Every record below is to be retyped exactly, with any pictures left out.

▶ **TASK INPUTS**:
BEGIN
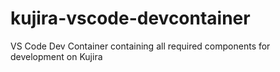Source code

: # kujira-vscode-devcontainer
VS Code Dev Container containing all required components for development on Kujira
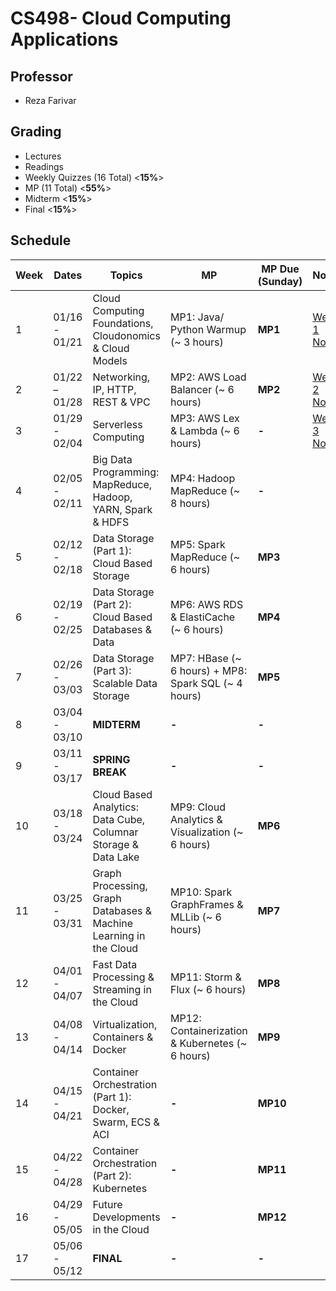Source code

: # CS498- Cloud Computing Applications

## Professor

- Reza Farivar

## Grading

- Lectures
- Readings
- Weekly Quizzes (16 Total) <**15%**>
- MP (11 Total) <**55%**>
- Midterm <**15%**>
- Final <**15%**>

## Schedule

| Week | Dates | Topics | MP | MP Due (Sunday) | **Notes** | Additional |
| ---- | ---- | ---- | ---- | ---- | ---- | ---- |
| 1 | 01/16 - 01/21 | Cloud Computing Foundations, Cloudonomics & Cloud Models | MP1: Java/ Python Warmup (~ 3 hours) | **MP1** | [Week 1 Notes](W1Notes.md) |  |
| 2 | 01/22 – 01/28 | Networking, IP, HTTP, REST & VPC | MP2: AWS Load Balancer (~ 6 hours) | **MP2** | [Week 2 Notes](W2Notes.md) | [MP2- AWS Study](../../O'Reilly/Amazon%20Web%20Services%20(AWS),%203rd%20Edition/README.md) |
| 3 | 01/29 - 02/04 | Serverless Computing | MP3: AWS Lex & Lambda (~ 6 hours) | **-** | [Week 3 Notes](W3/W3Notes.md) |  |
| 4 | 02/05 - 02/11 | Big Data Programming: MapReduce, Hadoop, YARN, Spark & HDFS | MP4: Hadoop MapReduce (~ 8 hours) | **-** |  |  |
| 5 | 02/12 - 02/18 | Data Storage (Part 1): Cloud Based Storage | MP5: Spark MapReduce (~ 6 hours) | **MP3** |  |  |
| 6 | 02/19 - 02/25 | Data Storage (Part 2): Cloud Based Databases & Data | MP6: AWS RDS & ElastiCache (~ 6 hours) | **MP4** |  |  |
| 7 | 02/26 - 03/03 | Data Storage (Part 3): Scalable Data Storage | MP7: HBase (~ 6 hours) + MP8: Spark SQL (~ 4 hours) | **MP5** |  |  |
| 8 | 03/04 - 03/10 | **MIDTERM** | **-** | **-** |  |  |
| 9 | 03/11 - 03/17 | **SPRING BREAK** | **-** | **-** |  |  |
| 10 | 03/18 - 03/24 | Cloud Based Analytics: Data Cube, Columnar Storage & Data Lake | MP9: Cloud Analytics & Visualization (~ 6 hours) | **MP6** |  |  |
| 11 | 03/25 - 03/31 | Graph Processing, Graph Databases & Machine Learning in the Cloud | MP10: Spark GraphFrames & MLLib (~ 6 hours) | **MP7** |  |  |
| 12 | 04/01 - 04/07 | Fast Data Processing & Streaming in the Cloud | MP11: Storm & Flux (~ 6 hours) | **MP8** |  |  |
| 13 | 04/08 - 04/14 | Virtualization, Containers & Docker | MP12: Containerization & Kubernetes (~ 6 hours) | **MP9** |  |  |
| 14 | 04/15 - 04/21 | Container Orchestration (Part 1): Docker, Swarm, ECS & ACI | **-** | **MP10** |  |  |
| 15 | 04/22 - 04/28 | Container Orchestration (Part 2): Kubernetes | **-** | **MP11** |  |  |
| 16 | 04/29 - 05/05 | Future Developments in the Cloud | **-** | **MP12** |  |  |
| 17 | 05/06 - 05/12 | **FINAL** | **-** | **-** |  |  |
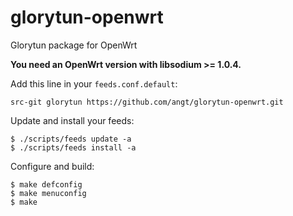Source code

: # glorytun-openwrt

Glorytun package for OpenWrt

**You need an OpenWrt version with libsodium >= 1.0.4.**

Add this line in your `feeds.conf.default`:

    src-git glorytun https://github.com/angt/glorytun-openwrt.git

Update and install your feeds:

    $ ./scripts/feeds update -a
    $ ./scripts/feeds install -a

Configure and build:

    $ make defconfig
    $ make menuconfig
    $ make
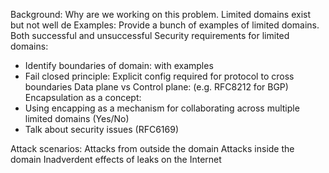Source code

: 
Background: Why are we working on this problem. Limited domains exist but not well de
Examples: Provide a bunch of examples of limited domains. Both successful and unsuccessful
Security requirements for limited domains:
* Identify boundaries of domain: with examples
* Fail closed principle: Explicit config required for protocol to cross boundaries
Data plane vs Control plane:
(e.g. RFC8212 for BGP)
Encapsulation as a concept: 
* Using encapping as a mechanism for collaborating across multiple limited domains (Yes/No) 
* Talk about security issues (RFC6169)

Attack scenarios:
Attacks from outside the domain
Attacks inside the domain
Inadverdent effects of leaks on the Internet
END
▶ **SOLVED EXERCISE**:
Source code

: # kujira-vscode-devcontainer
VS Code Dev Container containing all required components for development on Kujira
Source code

: # CS498- Cloud Computing Applications

## Professor

- Reza Farivar

## Grading

- Lectures
- Readings
- Weekly Quizzes (16 Total) <**15%**>
- MP (11 Total) <**55%**>
- Midterm <**15%**>
- Final <**15%**>

## Schedule

| Week | Dates | Topics | MP | MP Due (Sunday) | **Notes** | Additional |
| ---- | ---- | ---- | ---- | ---- | ---- | ---- |
| 1 | 01/16 - 01/21 | Cloud Computing Foundations, Cloudonomics & Cloud Models | MP1: Java/ Python Warmup (~ 3 hours) | **MP1** | [Week 1 Notes](W1Notes.md) |  |
| 2 | 01/22 – 01/28 | Networking, IP, HTTP, REST & VPC | MP2: AWS Load Balancer (~ 6 hours) | **MP2** | [Week 2 Notes](W2Notes.md) | [MP2- AWS Study](../../O'Reilly/Amazon%20Web%20Services%20(AWS),%203rd%20Edition/README.md) |
| 3 | 01/29 - 02/04 | Serverless Computing | MP3: AWS Lex & Lambda (~ 6 hours) | **-** | [Week 3 Notes](W3/W3Notes.md) |  |
| 4 | 02/05 - 02/11 | Big Data Programming: MapReduce, Hadoop, YARN, Spark & HDFS | MP4: Hadoop MapReduce (~ 8 hours) | **-** |  |  |
| 5 | 02/12 - 02/18 | Data Storage (Part 1): Cloud Based Storage | MP5: Spark MapReduce (~ 6 hours) | **MP3** |  |  |
| 6 | 02/19 - 02/25 | Data Storage (Part 2): Cloud Based Databases & Data | MP6: AWS RDS & ElastiCache (~ 6 hours) | **MP4** |  |  |
| 7 | 02/26 - 03/03 | Data Storage (Part 3): Scalable Data Storage | MP7: HBase (~ 6 hours) + MP8: Spark SQL (~ 4 hours) | **MP5** |  |  |
| 8 | 03/04 - 03/10 | **MIDTERM** | **-** | **-** |  |  |
| 9 | 03/11 - 03/17 | **SPRING BREAK** | **-** | **-** |  |  |
| 10 | 03/18 - 03/24 | Cloud Based Analytics: Data Cube, Columnar Storage & Data Lake | MP9: Cloud Analytics & Visualization (~ 6 hours) | **MP6** |  |  |
| 11 | 03/25 - 03/31 | Graph Processing, Graph Databases & Machine Learning in the Cloud | MP10: Spark GraphFrames & MLLib (~ 6 hours) | **MP7** |  |  |
| 12 | 04/01 - 04/07 | Fast Data Processing & Streaming in the Cloud | MP11: Storm & Flux (~ 6 hours) | **MP8** |  |  |
| 13 | 04/08 - 04/14 | Virtualization, Containers & Docker | MP12: Containerization & Kubernetes (~ 6 hours) | **MP9** |  |  |
| 14 | 04/15 - 04/21 | Container Orchestration (Part 1): Docker, Swarm, ECS & ACI | **-** | **MP10** |  |  |
| 15 | 04/22 - 04/28 | Container Orchestration (Part 2): Kubernetes | **-** | **MP11** |  |  |
| 16 | 04/29 - 05/05 | Future Developments in the Cloud | **-** | **MP12** |  |  |
| 17 | 05/06 - 05/12 | **FINAL** | **-** | **-** |  |  |
Source code

: # glorytun-openwrt

Glorytun package for OpenWrt

**You need an OpenWrt version with libsodium >= 1.0.4.**

Add this line in your `feeds.conf.default`:

    src-git glorytun https://github.com/angt/glorytun-openwrt.git

Update and install your feeds:

    $ ./scripts/feeds update -a
    $ ./scripts/feeds install -a

Configure and build:

    $ make defconfig
    $ make menuconfig
    $ make
Source code

: 
Background: Why are we working on this problem. Limited domains exist but not well de
Examples: Provide a bunch of examples of limited domains. Both successful and unsuccessful
Security requirements for limited domains:
* Identify boundaries of domain: with examples
* Fail closed principle: Explicit config required for protocol to cross boundaries
Data plane vs Control plane:
(e.g. RFC8212 for BGP)
Encapsulation as a concept: 
* Using encapping as a mechanism for collaborating across multiple limited domains (Yes/No) 
* Talk about security issues (RFC6169)

Attack scenarios:
Attacks from outside the domain
Attacks inside the domain
Inadverdent effects of leaks on the Internet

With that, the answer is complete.